I'm attached to HTML and CSS because I remember UI programming before HTML and CSS. I'm attached to HTML and CSS because of the debugging tools for HTML and CSS UI. I'm attached to HTML and CSS because it allows for bookmarklets, and screenscraping, and browser plugins/extensions. I'm attached to HTML and CSS because it creates a beautiful separation between front end and back end code. I'm attached to HTML and CSS because UI designers can skin software built by JS programmers by tweaking a CSS file without having to know any JS. I'm attached to HTML and CSS because the web is HTML and CSS.
duckinator|14 years ago
Browser plugins and extensions are entirely unrelated to HTML and CSS, but if they were related it'd still be a non-issue since this is still an HTML document in a browser.
andrewjl88|14 years ago
And I am seeing first hand how UI designers find CSS (it's NOT intuitive at all).
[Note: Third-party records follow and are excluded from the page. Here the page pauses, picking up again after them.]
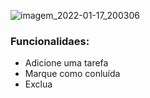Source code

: <div aling="center">

![imagem_2022-01-17_200306](https://user-images.githubusercontent.com/72527935/149845869-daa2ddd4-2923-4a7b-bde1-76892ec2a34f.png)

</div>

### Funcionalidaes:

- Adicione uma tarefa
- Marque como conluída
- Exclua 

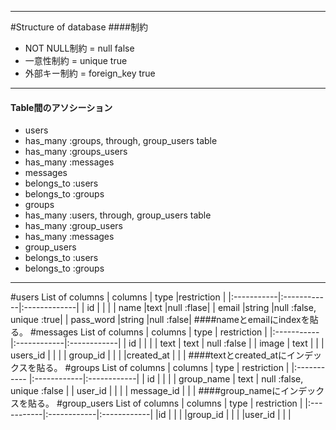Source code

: ----------
#Structure of database
####制約
 - NOT NULL制約 = null false
 - 一意性制約      = unique true
 - 外部キー制約  = foreign_key true  


----------


#### Table間のアソシーション
 - users
  - has_many :groups, through, group_users table
  - has_many :groups_users
  - has_many :messages
 - messages
  - belongs_to :users
  - belongs_to :groups
 - groups
  - has_many :users, through, group_users table
  - has_many :group_users
  - has_many :messages
 - group_users
  - belongs_to :users
  - belongs_to :groups
 


----------


#users 
List of columns
| columns    | type        |restriction |
|:-----------|:------------|:-------------| 
| id         |             |           | 
| name       |text         |null :flase|
| email      |string       |null :false, unique :true|
| pass_word  |string       |null :false|
####nameとemailにindexを貼る。
#messages
List of columns 
| columns    | type        | restriction |
|:-----------|:------------|:------------|
| id         |             |             |
| text       | text        | null :false |
| image      | text        |             |
| users_id   |             |             |
| group_id   |             |             |
|created_at  |             |             |
####textとcreated_atにインデックスを貼る。
#groups
List of columns
| columns     | type        | restriction |
|:----------- |:------------|:------------|
| id          |             |             |
| group_name  | text        | null :false, unique :false |
| user_id     |             |             |
| message_id  |             |             |
####group_nameにインデックスを貼る。
#group_users
List of columns
| columns    | type        | restriction |
|:-----------|:------------|:------------|
|id          |             |             |
|group_id    |             |             |
|user_id     |             |             |
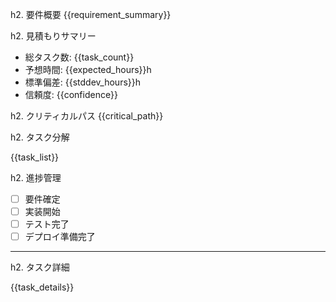 h2. 要件概要
{{requirement_summary}}

h2. 見積もりサマリー
* 総タスク数: {{task_count}}
* 予想時間: {{expected_hours}}h
* 標準偏差: {{stddev_hours}}h
* 信頼度: {{confidence}}

h2. クリティカルパス
{{critical_path}}

h2. タスク分解

{{task_list}}

h2. 進捗管理
* [ ] 要件確定
* [ ] 実装開始
* [ ] テスト完了
* [ ] デプロイ準備完了

----

h2. タスク詳細

{{task_details}}
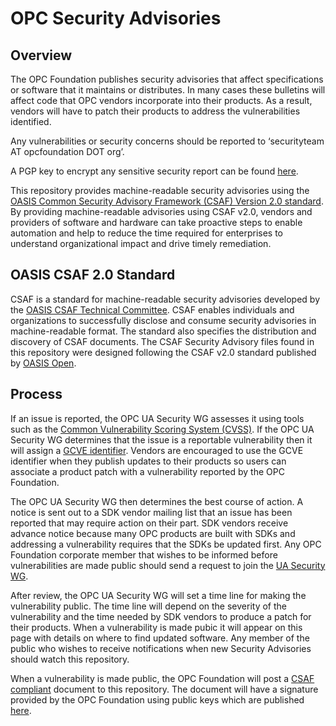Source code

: # OPC Security Advisories
## Overview
The OPC Foundation publishes security advisories that affect specifications or software that it maintains or distributes. In many cases these bulletins will affect code that OPC vendors incorporate into their products. As a result, vendors will have to patch their products to address the vulnerabilities identified. 

Any vulnerabilities or security concerns should be reported to ‘securityteam AT opcfoundation DOT org’. 

A PGP key to encrypt any sensitive security report can be found [here](https://files.opcfoundation.org/SecurityBulletins/securityteam_public_key.txt). 

This repository provides machine-readable security advisories using the [OASIS Common Security Advisory Framework (CSAF) Version 2.0 standard](https://docs.oasis-open.org/csaf/csaf/v2.0/os/csaf-v2.0-os.html). By providing machine-readable advisories using CSAF v2.0, vendors and providers of software and hardware can take proactive steps to enable automation and help to reduce the time required for enterprises to understand organizational impact and drive timely remediation.

## OASIS CSAF 2.0 Standard
CSAF is a standard for machine-readable security advisories developed by the [OASIS CSAF Technical Committee](https://www.oasis-open.org/committees/tc_home.php?wg_abbrev=csaf). CSAF enables individuals and organizations to successfully disclose and consume security advisories in machine-readable format. The standard also specifies the distribution and discovery of CSAF documents. The CSAF Security Advisory files found in this repository were designed following the CSAF v2.0 standard published by [OASIS Open](https://docs.oasis-open.org/csaf/csaf/v2.0/os/csaf-v2.0-os.html).

## Process
If an issue is reported, the OPC UA Security WG assesses it using tools such as the [Common Vulnerability Scoring System (CVSS)](https://www.first.org/cvss/). If the  OPC UA Security WG determines that the issue is a reportable vulnerability then it will assign a [GCVE identifier](https://gcve.eu/about/). Vendors are encouraged to use the GCVE identifier when they publish updates to their products so users can associate a product patch with a vulnerability reported by the OPC Foundation. 

The OPC UA Security WG then determines the best course of action. A notice is sent out to a SDK vendor mailing list that an issue has been reported that may require action on their part. SDK vendors receive advance notice because many OPC products are built with SDKs and addressing a vulnerability requires that the SDKs be updated first. Any OPC Foundation corporate member that wishes to be informed before vulnerabilities are made public should send a request to join the [UA Security WG](https://opcfoundation.org/about/working-groups/view/1). 

After review, the OPC UA Security WG will set a time line for making the vulnerability public. The time line will depend on the severity of the vulnerability and the time needed by SDK vendors to produce a patch for their products. When a vulnerability is made pubic it will appear on this page with details on where to find updated software. Any member of the public who wishes to receive notifications when new Security Advisories should watch this repository.

When a vulnerability is made public, the OPC Foundation will post a [CSAF compliant](https://www.oasis-open.org/standard/common-security-advisory-framework-version-2-0/) document to this repository. The document will have a signature provided by the OPC Foundation using public keys which are published [here](https://github.com/OPCFoundation/SecurityAdvisories/keys).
We build things with HTML, CSS, and JS that they were never designed to be building blocks to. At some point we either have to accept that these are not up to scratch or we can continue to see the web eroded in favor of native platforms (most of which are even more closed).
Attitudes like this makes this quote ring true: "All truth passes through three stages. First, it is ridiculed. Second, it is violently opposed. Third, it is accepted as being self-evident."
zachstronaut|14 years ago
The newness of an idea does not indicate its objective "truth."
I'm saying that HTML and CSS can and should be brought "up to scratch."
I also disagree with your assertion that HTML, CSS, and JS somehow have some predefined subset of things that were intended to be built with them.